What is the popular drink in Zambia?

A mildly fermented drink, Ibwatu or Munkoyo, is derived from pounded roots combined with maize. You can drink the mixture right after making it or allow it to ferment for a few days and consume it afterward. Locals often refer to this drink as “sweet beer.”

Can you drink the water in Zambia?

It depends on the location. For instance, most towns have water that’s purified and safe to drink. However, more remote regions require it to be boiled first. The exception is if you’re staying at hotels, which already have boiled water ready.

Of course, you can always buy bottled water in major towns. If you’re staying in a camp, make sure to ask whether the borehole water is for consumption. Whenever in doubt, opt for bottled water. Better to be safe than sorry!

What are five facts about Zambia?

Here are five exciting facts about Zambia:

  1. Copper is Zambia’s main export.
  2. Zambia is home to one of Africa’s largest wetlands.
  3. Victoria Falls’ traditional name is “Mosi-oa-Tunya,” which translates into “Smoke that Thunders” (we dare say the falls definitely live up to the name!).
  4. Zambia got its name after the fourth biggest African river (the Zambezi river), following the Nile, Congo, and Niger rivers.
  5. In Zambia, you can find the “Big Five” (a term referring to the most difficult animals one can hunt on foot in Africa and includes lions, elephants, leopards, rhinoceros, as well as Cape buffalos).

How many days should you spend in Zambia?
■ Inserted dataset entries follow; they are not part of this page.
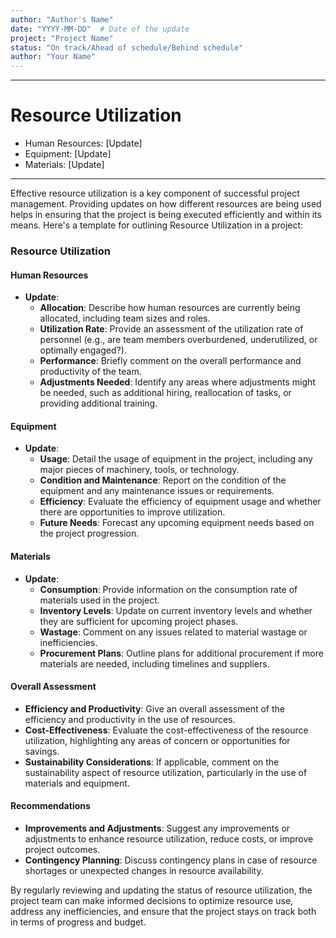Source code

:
 ```yaml
---
author: "Author's Name"
date: "YYYY-MM-DD"  # Date of the update
project: "Project Name"
status: "On track/Ahead of schedule/Behind schedule"
author: "Your Name"
---
```

---
# Resource Utilization

- Human Resources: [Update]
- Equipment: [Update]
- Materials: [Update]

---
Effective resource utilization is a key component of successful project management. Providing updates on how different resources are being used helps in ensuring that the project is being executed efficiently and within its means. Here's a template for outlining Resource Utilization in a project:

### Resource Utilization

#### Human Resources
- **Update**: 
  - **Allocation**: Describe how human resources are currently being allocated, including team sizes and roles.
  - **Utilization Rate**: Provide an assessment of the utilization rate of personnel (e.g., are team members overburdened, underutilized, or optimally engaged?).
  - **Performance**: Briefly comment on the overall performance and productivity of the team.
  - **Adjustments Needed**: Identify any areas where adjustments might be needed, such as additional hiring, reallocation of tasks, or providing additional training.

#### Equipment
- **Update**: 
  - **Usage**: Detail the usage of equipment in the project, including any major pieces of machinery, tools, or technology.
  - **Condition and Maintenance**: Report on the condition of the equipment and any maintenance issues or requirements.
  - **Efficiency**: Evaluate the efficiency of equipment usage and whether there are opportunities to improve utilization.
  - **Future Needs**: Forecast any upcoming equipment needs based on the project progression.

#### Materials
- **Update**: 
  - **Consumption**: Provide information on the consumption rate of materials used in the project.
  - **Inventory Levels**: Update on current inventory levels and whether they are sufficient for upcoming project phases.
  - **Wastage**: Comment on any issues related to material wastage or inefficiencies.
  - **Procurement Plans**: Outline plans for additional procurement if more materials are needed, including timelines and suppliers.

#### Overall Assessment
- **Efficiency and Productivity**: Give an overall assessment of the efficiency and productivity in the use of resources.
- **Cost-Effectiveness**: Evaluate the cost-effectiveness of the resource utilization, highlighting any areas of concern or opportunities for savings.
- **Sustainability Considerations**: If applicable, comment on the sustainability aspect of resource utilization, particularly in the use of materials and equipment.

#### Recommendations
- **Improvements and Adjustments**: Suggest any improvements or adjustments to enhance resource utilization, reduce costs, or improve project outcomes.
- **Contingency Planning**: Discuss contingency plans in case of resource shortages or unexpected changes in resource availability.

By regularly reviewing and updating the status of resource utilization, the project team can make informed decisions to optimize resource use, address any inefficiencies, and ensure that the project stays on track both in terms of progress and budget.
This is a difficult question, as the answer largely depends on what you hope to get out of the journey. How many national parks do you want to see? Is a safari experience on your list? What areas would you like to visit?

Contemplating such questions can help you organize your itinerary in the best possible way. That said, we do have some suggestions to help you out.

In general, it’s perfect if you could make a 10-day trip, but staying for eight or even six days if you want to keep things short and sweet should be enough for you to experience the main activities and see the major areas.

Of course, we’d recommend sticking with a 10-day plan so that you can fully explore various lodges and camps, safari styles, cuisine, interaction with locals, and wildlife viewing, and completely forget the reality that awaits you once your Zambian adventure is over.

Which is better to visit: Zambia or Zimbabwe?

While both Zambia and Zimbabwe are absolutely worth visiting, each country is geared toward different kinds of travelers. Zambia is more for travelers who enjoy sheer nature and spending time in camps.

On the other hand, Zimbabwe offers much more established lodges and hotel accommodations, shopping areas, and it’s a better bird-watching destination.

Over to You — Book Your Trip Today!

  • The best time to visit Zambia is during the country’s dry season — anytime from June through October. Travelers get to enjoy the safari peak season, there’s a lot to see and do, and the weather supports all kinds of activities.
  • Going to Zambia while sticking to a budget is best done in April or May. Not only does going during this period save you some money, but it also allows you to enjoy most activities and African experiences without large crowds surrounding you!
  • The least busy time to go to Zambia is during the country’s shoulder season – preferably in November. The month is ideal for travelers seeking to embrace everything this African country has to offer in solitude.
  • The worst time to visit Zambia is in the rainy season — December–April. Heavy rainfall may bring many of your activities to a halt, and the humidity will make you question why you decided to visit Zambia in the first place.

While the weather appears to be key in deciding when to visit Zambia, although important, it’s never quite guaranteed.

That said, there’s something spectacular to see and do in all months, so you’re bound to have an awesome stay, regardless of when you decide to go. Happy travels!